=== Instructions to follow ===
Could you filter the records below down to the lines that include the word "under"?

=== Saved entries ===
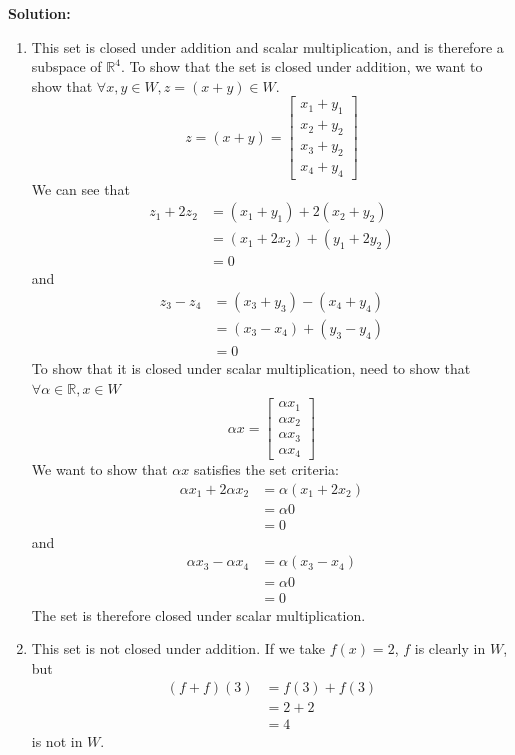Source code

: \documentclass[]{article}
\newcommand{\R}{\mathbb{R}}
\newcommand{\bbm}{\begin{bmatrix}}
\newcommand{\ebm}{\end{bmatrix}}
\newcommand{\solution}{\vskip 0.5cm \textbf{\large Solution:} \\}
\begin{document}
\begin{enumerate}[resume]
	  \solution

	  \begin{enumerate}
	  \item This set is closed under addition and scalar
        multiplication, and is therefore a subspace of $\R^4$. To show
        that the set is closed under addition, we want to show that
        $\forall x,y \in W, z = (x + y) \in W$.
        \[
        z = (x + y) = \bbm x_1 + y_1 \\ x_2 + y_2 \\ x_3 + y_2 \\ x_4 + y_4 \ebm
        \]
        We can see that
        \[\begin{split}
        z_1 + 2z_2 &= (x_1 + y_1) + 2(x_2 + y_2) \\
        &= (x_1 + 2x_2) + (y_1 + 2y_2) \\
        &= 0
        \end{split}\]
        and
        \[\begin{split}
        z_3 - z_4 &= (x_3 + y_3) - (x_4 + y_4) \\
        &= (x_3 - x_4) + (y_3 - y_4) \\
        &= 0
        \end{split}\]
        To show that it is closed under scalar multiplication, need to
        show that $\forall \alpha \in \R, x \in W$
        \[
        \alpha x = \bbm \alpha x_1 \\ \alpha x_2 \\ \alpha x_3 \\ \alpha x_4 \ebm
        \]
        We want to show that $\alpha x$ satisfies the set criteria:
        \[\begin{split}
        \alpha x_1 + 2 \alpha x_2 &= \alpha (x_1 + 2 x_2) \\
        &= \alpha 0 \\
        &= 0
        \end{split}\]
        and
        \[\begin{split}
        \alpha x_3 - \alpha x_4 &= \alpha (x_3 - x_4) \\
        &= \alpha 0 \\
        &= 0
        \end{split}\]
        The set is therefore closed under scalar multiplication.
        
	  \item This set is not closed under addition. If we take $f(x) =
        2$, $f$ is clearly in $W$, but
        \[\begin{split}
        (f + f)(3) &= f(3) + f(3) \\
        &= 2 + 2 \\
        &= 4
        \end{split} \]
        is not in $W$.
        

\end{enumerate}
\end{enumerate}
\end{document}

=== Response below ===
	  \item This set is closed under addition and scalar
        that the set is closed under addition, we want to show that
        To show that it is closed under scalar multiplication, need to
        The set is therefore closed under scalar multiplication.
	  \item This set is not closed under addition. If we take $f(x) =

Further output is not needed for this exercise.